▸ **What you will do**
Copy each line of the records that holds the string "This".

(Task inputs)

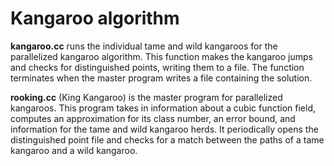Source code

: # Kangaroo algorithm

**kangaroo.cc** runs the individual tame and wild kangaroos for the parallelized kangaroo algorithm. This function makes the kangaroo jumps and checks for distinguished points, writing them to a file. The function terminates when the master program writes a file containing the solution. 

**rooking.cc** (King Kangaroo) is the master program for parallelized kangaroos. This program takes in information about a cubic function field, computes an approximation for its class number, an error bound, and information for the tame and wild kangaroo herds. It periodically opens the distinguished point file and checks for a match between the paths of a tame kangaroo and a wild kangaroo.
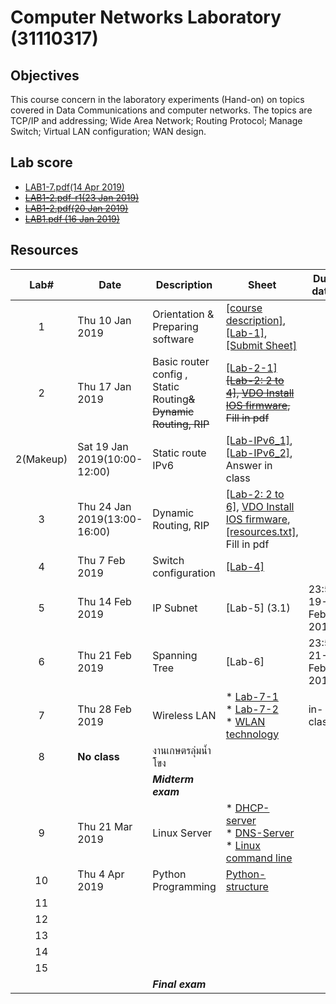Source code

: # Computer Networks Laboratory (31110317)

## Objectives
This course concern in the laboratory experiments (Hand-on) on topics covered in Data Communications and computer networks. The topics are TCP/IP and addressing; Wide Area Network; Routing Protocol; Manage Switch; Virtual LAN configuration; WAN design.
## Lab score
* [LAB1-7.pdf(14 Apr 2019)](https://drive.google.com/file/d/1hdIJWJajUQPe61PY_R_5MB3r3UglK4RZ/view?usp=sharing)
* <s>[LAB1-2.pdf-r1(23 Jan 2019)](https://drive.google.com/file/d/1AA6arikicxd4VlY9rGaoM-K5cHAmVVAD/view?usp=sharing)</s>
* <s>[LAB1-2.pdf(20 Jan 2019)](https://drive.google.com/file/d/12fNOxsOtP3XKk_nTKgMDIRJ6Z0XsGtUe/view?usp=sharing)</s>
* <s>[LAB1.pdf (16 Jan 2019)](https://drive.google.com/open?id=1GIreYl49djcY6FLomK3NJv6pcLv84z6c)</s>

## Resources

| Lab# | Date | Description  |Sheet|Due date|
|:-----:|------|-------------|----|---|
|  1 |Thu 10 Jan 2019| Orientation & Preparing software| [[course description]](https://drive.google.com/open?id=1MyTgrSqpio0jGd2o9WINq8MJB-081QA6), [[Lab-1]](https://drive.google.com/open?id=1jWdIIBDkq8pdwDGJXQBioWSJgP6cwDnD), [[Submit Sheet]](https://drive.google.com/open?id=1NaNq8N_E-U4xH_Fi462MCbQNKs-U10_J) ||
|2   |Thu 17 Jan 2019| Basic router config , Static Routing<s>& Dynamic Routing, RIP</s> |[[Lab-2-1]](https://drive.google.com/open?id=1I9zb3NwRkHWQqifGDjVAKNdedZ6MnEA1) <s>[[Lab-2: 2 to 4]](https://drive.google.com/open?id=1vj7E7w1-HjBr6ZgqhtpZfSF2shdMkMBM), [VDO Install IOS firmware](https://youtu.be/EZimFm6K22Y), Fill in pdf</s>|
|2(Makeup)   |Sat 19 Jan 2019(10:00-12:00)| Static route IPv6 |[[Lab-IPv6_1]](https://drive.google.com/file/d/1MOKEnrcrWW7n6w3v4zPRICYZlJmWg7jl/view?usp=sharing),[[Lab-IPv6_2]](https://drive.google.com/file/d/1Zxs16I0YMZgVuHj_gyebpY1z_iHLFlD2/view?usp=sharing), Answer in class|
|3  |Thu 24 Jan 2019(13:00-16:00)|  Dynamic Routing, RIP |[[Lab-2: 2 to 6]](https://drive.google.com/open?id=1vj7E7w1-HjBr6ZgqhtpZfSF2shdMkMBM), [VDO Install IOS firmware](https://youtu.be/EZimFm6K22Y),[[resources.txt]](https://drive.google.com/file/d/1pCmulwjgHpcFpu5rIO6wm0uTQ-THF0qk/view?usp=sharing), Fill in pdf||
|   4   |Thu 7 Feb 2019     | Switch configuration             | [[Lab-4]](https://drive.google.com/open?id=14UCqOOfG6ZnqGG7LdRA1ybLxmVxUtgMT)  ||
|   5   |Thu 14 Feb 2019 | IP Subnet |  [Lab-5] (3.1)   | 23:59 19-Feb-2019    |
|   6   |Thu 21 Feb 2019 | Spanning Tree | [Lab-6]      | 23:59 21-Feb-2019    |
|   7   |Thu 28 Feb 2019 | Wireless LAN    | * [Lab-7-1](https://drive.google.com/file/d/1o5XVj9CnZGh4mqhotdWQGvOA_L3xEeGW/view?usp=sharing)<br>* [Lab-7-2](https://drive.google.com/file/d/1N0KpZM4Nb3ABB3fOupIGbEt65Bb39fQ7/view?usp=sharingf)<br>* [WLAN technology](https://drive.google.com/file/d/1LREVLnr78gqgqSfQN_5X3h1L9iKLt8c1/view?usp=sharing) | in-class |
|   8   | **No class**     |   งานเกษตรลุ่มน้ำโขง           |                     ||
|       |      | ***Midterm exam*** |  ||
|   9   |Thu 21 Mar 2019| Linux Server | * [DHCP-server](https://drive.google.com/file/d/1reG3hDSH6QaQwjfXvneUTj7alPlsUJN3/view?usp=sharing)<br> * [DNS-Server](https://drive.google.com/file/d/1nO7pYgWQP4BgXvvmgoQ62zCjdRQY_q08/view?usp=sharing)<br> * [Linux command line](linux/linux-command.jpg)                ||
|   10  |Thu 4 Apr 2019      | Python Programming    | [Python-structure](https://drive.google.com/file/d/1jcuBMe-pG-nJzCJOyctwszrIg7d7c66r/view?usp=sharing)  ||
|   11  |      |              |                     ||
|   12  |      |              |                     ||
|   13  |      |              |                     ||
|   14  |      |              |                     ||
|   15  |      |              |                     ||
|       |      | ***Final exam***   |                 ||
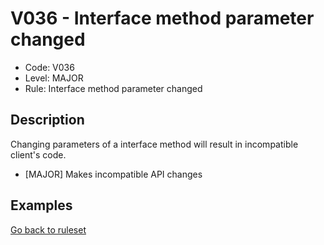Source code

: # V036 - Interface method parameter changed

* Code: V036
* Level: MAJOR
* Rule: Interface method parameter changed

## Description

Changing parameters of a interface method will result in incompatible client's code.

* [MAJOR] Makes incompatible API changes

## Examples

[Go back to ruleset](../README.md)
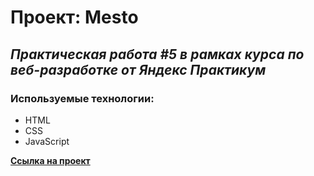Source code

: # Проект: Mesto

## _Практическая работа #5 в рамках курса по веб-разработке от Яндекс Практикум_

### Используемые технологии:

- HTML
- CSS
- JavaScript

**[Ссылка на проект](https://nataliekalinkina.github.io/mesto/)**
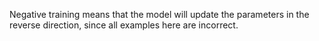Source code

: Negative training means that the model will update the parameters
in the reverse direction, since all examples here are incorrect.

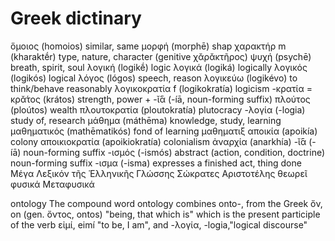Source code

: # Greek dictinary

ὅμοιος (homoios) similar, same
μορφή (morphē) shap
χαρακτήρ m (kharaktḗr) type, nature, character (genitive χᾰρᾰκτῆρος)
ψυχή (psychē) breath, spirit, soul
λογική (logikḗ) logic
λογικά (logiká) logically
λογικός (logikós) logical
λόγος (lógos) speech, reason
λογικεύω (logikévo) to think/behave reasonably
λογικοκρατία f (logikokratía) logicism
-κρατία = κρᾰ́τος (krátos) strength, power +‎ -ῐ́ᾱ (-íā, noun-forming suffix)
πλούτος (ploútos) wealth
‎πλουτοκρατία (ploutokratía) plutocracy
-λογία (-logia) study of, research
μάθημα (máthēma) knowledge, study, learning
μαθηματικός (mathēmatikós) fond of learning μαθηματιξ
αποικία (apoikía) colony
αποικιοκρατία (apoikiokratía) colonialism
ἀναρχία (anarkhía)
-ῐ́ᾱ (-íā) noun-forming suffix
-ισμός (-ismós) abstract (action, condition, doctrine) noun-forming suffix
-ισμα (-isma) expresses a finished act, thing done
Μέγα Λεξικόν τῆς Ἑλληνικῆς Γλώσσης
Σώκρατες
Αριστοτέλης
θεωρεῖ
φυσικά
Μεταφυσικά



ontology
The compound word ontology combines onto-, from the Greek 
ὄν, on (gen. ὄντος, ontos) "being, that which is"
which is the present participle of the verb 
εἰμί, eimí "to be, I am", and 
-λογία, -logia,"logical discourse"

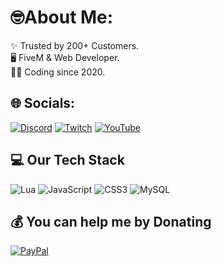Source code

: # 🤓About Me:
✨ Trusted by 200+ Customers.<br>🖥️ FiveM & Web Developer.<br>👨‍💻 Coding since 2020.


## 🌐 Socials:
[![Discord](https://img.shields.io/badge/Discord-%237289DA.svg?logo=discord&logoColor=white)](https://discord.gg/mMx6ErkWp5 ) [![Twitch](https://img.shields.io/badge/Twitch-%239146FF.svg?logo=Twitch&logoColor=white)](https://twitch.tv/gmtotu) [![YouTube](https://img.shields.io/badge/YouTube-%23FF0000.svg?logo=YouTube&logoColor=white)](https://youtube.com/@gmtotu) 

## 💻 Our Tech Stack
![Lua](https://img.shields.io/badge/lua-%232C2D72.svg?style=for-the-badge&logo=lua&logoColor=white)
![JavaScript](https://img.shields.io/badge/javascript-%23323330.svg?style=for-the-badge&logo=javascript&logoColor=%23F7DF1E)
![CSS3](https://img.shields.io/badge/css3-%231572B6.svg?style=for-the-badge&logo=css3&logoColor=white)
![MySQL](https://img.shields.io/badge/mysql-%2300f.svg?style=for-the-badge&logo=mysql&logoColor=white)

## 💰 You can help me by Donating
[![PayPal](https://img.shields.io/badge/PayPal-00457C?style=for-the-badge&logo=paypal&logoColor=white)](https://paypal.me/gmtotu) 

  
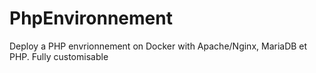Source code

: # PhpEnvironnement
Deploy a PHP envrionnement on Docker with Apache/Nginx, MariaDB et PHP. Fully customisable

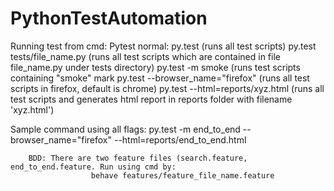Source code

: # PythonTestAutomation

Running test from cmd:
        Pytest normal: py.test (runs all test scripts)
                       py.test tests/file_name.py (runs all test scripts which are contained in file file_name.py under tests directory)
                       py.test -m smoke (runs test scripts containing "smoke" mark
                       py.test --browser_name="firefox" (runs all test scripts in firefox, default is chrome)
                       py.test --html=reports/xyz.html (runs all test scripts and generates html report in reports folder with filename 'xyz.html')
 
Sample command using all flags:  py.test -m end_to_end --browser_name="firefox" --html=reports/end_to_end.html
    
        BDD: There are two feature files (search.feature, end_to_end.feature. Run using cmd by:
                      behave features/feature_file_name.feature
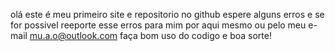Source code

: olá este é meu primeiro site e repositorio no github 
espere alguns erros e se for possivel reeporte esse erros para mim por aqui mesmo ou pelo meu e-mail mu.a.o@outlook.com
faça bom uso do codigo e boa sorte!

(End Task inputs)

▸ **Answer below**
**kangaroo.cc** runs the individual tame and wild kangaroos for the parallelized kangaroo algorithm. This function makes the kangaroo jumps and checks for distinguished points, writing them to a file. The function terminates when the master program writes a file containing the solution. 
**rooking.cc** (King Kangaroo) is the master program for parallelized kangaroos. This program takes in information about a cubic function field, computes an approximation for its class number, an error bound, and information for the tame and wild kangaroo herds. It periodically opens the distinguished point file and checks for a match between the paths of a tame kangaroo and a wild kangaroo.
This course concern in the laboratory experiments (Hand-on) on topics covered in Data Communications and computer networks. The topics are TCP/IP and addressing; Wide Area Network; Routing Protocol; Manage Switch; Virtual LAN configuration; WAN design.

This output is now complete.